JAKARTA, RADAR BATU – Wakil Badan Gizi Nasional (BGN) Agustina Arumsari mengumumkan bahwa kursi Dewan Pengarah dalam struktur Organisasi dan Tata Kelola (OTK) akan diisi oleh tujuh Dewan Pengarah yang kompeten dan termasuk ke dalam pakar gizi.
Meski telah dipayungi oleh Peraturan Presiden (Perpres) Nomor 83 Tahun 2024, posisi Dewan Pengarah dalam struktur BGN hingga kini masih belum terisi. Kekosongan jabatan strategis baru ini menjadi sorotan, mengingat aturan tata kelola tersebut yang telah resmi disahkan oleh pemerintah.

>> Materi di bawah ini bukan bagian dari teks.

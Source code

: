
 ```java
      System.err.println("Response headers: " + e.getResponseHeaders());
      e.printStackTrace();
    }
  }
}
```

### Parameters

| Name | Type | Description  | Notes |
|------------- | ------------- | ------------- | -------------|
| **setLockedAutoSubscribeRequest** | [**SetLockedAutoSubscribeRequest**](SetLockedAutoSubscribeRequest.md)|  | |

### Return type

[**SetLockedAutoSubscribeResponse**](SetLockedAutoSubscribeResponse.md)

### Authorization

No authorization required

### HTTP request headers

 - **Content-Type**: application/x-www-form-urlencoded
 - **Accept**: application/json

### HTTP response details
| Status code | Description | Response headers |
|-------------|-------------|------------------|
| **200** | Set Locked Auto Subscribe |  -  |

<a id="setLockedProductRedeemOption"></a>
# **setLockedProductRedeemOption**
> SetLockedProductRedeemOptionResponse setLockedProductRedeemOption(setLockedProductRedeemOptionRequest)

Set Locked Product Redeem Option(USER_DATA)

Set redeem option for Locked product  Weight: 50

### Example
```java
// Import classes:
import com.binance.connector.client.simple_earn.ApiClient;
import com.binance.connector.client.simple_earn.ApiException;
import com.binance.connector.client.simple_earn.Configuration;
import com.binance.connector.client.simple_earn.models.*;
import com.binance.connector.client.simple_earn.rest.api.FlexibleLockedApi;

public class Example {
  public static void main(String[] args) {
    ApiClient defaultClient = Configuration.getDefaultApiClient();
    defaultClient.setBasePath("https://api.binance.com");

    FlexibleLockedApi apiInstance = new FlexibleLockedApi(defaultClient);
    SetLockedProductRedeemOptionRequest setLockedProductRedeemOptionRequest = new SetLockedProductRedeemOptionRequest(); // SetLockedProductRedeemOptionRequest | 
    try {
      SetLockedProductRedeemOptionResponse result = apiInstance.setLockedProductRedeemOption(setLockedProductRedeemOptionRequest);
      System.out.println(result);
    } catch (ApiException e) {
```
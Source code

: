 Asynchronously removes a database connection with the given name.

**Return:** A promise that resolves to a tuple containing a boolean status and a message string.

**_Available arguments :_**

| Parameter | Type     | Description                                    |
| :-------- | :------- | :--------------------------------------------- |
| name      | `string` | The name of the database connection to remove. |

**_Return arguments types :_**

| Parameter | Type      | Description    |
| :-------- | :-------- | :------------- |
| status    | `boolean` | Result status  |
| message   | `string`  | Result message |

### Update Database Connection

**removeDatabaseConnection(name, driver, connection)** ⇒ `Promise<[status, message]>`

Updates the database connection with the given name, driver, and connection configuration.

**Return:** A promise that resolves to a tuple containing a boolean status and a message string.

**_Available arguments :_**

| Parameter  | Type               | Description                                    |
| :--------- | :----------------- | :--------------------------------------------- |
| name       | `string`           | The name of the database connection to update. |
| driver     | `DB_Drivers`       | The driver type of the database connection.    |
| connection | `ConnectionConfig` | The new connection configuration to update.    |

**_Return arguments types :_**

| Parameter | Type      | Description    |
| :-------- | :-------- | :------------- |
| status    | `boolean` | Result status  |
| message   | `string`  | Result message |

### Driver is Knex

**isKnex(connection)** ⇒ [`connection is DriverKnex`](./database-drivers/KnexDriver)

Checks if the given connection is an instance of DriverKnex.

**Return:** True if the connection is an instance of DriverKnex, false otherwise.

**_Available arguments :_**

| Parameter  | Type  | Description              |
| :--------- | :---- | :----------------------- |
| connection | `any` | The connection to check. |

"Nah beberapa akan kami isi dengan orang-orang yang paham soal gizi, orang-orang yang paham terkait kesehatan masyarakat," kata Agustina saat konferensi pers di Kantor BGN, Jakarta, Kamis (18/6).
Baca Juga: Dinilai Lewati Batas Kritik, Eks Ketua BEM UGM Diadukan Garda Prabowo ke Bareskrim
Agustina menilai, kwbwradaan Dewan Pengarah menjadi sangat krusial sebab dapat memberi masukan atau saran terkait langkah-langkah menangani masalah dizi masyarakat.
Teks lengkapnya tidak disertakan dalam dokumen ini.